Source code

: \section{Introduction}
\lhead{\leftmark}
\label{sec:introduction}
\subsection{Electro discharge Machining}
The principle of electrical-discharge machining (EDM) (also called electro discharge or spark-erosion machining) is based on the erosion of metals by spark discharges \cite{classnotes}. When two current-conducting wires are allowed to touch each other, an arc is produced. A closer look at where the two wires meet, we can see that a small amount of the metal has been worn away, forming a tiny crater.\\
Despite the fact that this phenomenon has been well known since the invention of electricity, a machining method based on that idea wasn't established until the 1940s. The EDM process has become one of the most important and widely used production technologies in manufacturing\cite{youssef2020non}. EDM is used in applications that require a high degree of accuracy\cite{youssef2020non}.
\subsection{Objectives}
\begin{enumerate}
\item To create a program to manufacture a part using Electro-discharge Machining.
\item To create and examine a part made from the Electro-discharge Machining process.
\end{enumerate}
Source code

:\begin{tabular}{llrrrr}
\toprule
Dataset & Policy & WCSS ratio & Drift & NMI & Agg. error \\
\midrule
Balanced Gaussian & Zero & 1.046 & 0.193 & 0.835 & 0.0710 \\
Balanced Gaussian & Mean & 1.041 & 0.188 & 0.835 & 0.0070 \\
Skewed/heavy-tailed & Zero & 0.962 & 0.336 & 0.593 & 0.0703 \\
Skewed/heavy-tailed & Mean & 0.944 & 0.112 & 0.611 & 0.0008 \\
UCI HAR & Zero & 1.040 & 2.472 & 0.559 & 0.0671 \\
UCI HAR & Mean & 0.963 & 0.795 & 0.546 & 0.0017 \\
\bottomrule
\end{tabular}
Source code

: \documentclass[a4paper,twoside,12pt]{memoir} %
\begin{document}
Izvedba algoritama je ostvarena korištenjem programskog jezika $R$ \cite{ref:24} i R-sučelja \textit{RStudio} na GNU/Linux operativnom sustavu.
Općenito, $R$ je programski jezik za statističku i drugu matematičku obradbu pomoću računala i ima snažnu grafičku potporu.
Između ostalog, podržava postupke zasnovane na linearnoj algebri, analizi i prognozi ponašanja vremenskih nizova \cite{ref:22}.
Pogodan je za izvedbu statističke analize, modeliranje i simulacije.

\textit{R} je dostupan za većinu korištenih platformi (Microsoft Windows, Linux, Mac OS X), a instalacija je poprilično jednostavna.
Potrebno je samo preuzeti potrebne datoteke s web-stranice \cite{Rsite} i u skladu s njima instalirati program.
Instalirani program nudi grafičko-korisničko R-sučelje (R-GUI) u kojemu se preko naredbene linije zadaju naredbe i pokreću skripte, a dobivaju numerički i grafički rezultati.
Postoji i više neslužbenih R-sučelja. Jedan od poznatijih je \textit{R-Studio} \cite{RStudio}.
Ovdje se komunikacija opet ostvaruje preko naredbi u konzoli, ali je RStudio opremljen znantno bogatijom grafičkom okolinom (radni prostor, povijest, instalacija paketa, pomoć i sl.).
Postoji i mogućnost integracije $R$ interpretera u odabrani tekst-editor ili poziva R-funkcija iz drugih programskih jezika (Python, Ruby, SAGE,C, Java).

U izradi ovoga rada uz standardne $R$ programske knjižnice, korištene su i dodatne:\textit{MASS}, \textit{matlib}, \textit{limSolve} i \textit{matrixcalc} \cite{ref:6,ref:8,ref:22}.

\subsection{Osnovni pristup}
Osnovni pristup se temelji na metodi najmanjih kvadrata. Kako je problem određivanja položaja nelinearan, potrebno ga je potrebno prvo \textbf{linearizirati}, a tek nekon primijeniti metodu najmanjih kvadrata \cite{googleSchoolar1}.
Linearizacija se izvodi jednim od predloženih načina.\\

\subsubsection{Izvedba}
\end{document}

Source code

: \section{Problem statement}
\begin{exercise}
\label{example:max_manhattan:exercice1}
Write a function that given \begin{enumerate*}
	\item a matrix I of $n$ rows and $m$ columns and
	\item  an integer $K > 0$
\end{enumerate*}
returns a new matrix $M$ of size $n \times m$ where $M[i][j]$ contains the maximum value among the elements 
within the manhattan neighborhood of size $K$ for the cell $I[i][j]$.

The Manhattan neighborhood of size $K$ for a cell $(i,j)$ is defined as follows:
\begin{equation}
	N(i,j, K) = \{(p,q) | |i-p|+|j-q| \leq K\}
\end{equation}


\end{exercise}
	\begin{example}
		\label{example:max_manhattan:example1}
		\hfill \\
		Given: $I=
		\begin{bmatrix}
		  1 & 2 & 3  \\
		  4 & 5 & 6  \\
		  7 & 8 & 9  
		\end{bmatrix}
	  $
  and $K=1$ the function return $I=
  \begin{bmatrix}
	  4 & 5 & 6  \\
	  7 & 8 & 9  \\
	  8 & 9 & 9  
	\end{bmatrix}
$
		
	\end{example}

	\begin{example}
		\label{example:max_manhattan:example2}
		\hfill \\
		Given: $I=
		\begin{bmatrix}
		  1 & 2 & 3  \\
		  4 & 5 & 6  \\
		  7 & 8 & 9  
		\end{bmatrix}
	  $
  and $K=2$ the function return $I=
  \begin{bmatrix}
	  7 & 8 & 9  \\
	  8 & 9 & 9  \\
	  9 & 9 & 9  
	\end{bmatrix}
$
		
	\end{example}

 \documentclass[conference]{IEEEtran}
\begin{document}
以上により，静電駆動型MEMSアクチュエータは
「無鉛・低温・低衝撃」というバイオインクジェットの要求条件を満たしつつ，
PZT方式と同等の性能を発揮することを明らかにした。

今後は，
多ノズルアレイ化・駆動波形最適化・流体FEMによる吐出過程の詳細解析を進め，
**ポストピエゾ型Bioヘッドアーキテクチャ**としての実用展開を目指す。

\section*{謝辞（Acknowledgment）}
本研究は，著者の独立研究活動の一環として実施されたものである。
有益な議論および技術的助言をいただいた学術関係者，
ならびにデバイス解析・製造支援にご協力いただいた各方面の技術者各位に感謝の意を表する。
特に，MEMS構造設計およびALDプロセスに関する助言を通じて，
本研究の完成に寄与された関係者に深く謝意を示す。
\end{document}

==============================

# EXERCISE DESCRIPTION:
Your answer must be the lines above from the one containing "je poprilično jednostavna." to the one containing "Potrebno je samo", both included, restated word for word.

# WRITTEN RESPONSE:
\textit{R} je dostupan za većinu korištenih platformi (Microsoft Windows, Linux, Mac OS X), a instalacija je poprilično jednostavna.
Potrebno je samo preuzeti potrebne datoteke s web-stranice \cite{Rsite} i u skladu s njima instalirati program.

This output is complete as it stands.